The justices agreed yesterday to hear the case, a victory for Ohio Attorney General Mike DeWine. The high court will hear oral arguments next fall.
The Sixth Circuit Court of Appeals ruled last year that Sean Carter, convicted by a Trumbull County jury for the 1997 murder of his adoptive grandmother, suffered from such mental illness that he was not competent to have his appeals heard. The court concluded that no more appeals could be heard until it was determined whether Mr. Carter was competent enough to understand the appeals process.
Mr. Carter, who has been held in a state facility for mentally ill prisoners, is suffering from schizophrenia and hallucinations. He faces the death penalty.

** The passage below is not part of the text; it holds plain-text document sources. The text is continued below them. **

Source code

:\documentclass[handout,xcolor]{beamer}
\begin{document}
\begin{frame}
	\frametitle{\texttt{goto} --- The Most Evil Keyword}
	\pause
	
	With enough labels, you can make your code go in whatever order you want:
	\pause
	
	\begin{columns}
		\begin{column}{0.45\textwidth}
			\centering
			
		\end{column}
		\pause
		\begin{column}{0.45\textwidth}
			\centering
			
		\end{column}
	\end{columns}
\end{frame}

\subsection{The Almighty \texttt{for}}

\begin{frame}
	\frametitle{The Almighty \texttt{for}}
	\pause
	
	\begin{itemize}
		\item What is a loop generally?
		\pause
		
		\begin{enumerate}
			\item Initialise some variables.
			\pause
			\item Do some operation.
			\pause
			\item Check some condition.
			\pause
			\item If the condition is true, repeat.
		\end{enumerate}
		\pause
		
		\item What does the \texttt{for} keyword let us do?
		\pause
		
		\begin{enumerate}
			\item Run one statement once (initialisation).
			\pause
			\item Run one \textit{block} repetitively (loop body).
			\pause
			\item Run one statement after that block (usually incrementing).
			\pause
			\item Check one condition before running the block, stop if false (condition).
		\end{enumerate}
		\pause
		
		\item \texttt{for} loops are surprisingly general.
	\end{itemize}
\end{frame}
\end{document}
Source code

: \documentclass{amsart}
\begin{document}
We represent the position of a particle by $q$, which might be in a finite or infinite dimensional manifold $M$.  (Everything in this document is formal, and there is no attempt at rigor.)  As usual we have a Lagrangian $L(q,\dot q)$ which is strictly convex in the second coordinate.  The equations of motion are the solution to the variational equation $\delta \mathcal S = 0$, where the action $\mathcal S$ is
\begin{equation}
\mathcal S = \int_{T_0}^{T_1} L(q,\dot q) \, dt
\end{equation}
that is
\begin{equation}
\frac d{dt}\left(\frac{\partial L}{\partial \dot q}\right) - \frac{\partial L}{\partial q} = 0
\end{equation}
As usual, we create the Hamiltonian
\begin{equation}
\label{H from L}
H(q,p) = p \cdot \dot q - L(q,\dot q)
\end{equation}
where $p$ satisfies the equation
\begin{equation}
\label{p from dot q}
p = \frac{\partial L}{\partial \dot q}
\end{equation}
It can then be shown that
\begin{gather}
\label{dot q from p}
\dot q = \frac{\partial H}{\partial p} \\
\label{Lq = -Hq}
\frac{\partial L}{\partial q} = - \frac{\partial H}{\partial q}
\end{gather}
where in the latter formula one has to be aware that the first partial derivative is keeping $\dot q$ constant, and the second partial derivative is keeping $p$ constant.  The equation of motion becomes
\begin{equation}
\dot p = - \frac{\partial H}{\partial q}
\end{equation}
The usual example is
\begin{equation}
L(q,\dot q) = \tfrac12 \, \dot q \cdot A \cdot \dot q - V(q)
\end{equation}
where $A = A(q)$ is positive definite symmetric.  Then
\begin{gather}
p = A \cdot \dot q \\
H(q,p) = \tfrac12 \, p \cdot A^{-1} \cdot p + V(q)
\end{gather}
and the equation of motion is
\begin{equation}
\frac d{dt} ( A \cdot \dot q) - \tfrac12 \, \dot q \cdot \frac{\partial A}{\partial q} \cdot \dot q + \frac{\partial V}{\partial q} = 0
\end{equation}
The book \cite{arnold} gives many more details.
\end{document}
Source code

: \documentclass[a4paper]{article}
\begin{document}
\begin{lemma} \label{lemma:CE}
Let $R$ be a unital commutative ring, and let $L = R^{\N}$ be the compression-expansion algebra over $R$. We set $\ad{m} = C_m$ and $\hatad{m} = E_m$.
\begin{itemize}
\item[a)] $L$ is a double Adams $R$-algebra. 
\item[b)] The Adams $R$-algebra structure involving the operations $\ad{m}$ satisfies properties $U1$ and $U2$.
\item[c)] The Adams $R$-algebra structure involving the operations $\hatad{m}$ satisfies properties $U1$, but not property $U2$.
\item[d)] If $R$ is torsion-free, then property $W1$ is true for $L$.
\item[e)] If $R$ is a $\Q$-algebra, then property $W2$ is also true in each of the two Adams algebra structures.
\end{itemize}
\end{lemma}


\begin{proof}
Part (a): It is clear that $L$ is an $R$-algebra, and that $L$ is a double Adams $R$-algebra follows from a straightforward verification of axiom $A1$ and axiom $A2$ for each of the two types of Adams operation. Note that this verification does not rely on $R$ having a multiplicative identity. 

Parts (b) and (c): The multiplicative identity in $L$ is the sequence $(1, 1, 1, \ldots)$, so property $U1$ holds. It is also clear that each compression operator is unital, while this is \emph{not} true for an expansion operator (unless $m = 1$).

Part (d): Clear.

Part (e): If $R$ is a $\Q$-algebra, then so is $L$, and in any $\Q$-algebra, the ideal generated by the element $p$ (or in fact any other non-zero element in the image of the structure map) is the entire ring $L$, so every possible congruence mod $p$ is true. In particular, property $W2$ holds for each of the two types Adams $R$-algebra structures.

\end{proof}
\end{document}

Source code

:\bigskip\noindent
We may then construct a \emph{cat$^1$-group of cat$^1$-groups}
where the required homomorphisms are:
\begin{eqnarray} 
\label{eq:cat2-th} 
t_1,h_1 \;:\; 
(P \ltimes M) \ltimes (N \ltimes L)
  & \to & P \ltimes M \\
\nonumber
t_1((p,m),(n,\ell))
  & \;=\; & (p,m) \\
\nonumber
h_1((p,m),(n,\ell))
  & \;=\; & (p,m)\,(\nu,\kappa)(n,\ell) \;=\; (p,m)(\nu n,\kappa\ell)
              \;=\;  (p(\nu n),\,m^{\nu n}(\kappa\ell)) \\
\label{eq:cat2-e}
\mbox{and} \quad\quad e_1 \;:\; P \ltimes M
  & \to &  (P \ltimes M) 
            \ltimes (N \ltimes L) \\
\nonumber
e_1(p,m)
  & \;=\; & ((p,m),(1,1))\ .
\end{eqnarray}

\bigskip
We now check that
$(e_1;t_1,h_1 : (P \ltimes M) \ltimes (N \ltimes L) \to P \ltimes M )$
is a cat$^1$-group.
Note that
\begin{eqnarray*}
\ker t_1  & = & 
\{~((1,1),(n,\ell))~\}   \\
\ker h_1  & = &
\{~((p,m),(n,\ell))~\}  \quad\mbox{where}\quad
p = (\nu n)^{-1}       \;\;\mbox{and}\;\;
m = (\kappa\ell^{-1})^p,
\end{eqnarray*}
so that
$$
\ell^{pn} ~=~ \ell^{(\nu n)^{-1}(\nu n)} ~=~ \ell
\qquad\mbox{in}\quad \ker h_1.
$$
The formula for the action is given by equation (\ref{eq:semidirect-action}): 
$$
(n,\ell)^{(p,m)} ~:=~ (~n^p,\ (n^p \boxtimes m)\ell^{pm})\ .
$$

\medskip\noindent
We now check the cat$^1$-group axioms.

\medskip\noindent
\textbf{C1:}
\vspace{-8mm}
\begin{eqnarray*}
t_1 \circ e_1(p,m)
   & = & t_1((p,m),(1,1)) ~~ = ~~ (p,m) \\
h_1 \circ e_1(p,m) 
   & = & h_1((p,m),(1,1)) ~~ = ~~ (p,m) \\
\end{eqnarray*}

After exhausting state appeals, new attorneys for Mr. Carter filed his federal court appeals, arguing that he did not have an effective lawyer during his trial. The federal appeals panel said “only Carter knows critical parts of the factual basis for these claims . . . and that evidence is inaccessible as long as he remains unable to communicate’’ with his new attorneys.
A.G. DeWine said in a statement that he was “pleased that the Supreme Court has decided to hear this important case. Our state courts have mechanisms in place to address a defendant’s allegations of incompetency. This decision unnecessarily opens the door to decades of delay and collateral litigation in federal court.”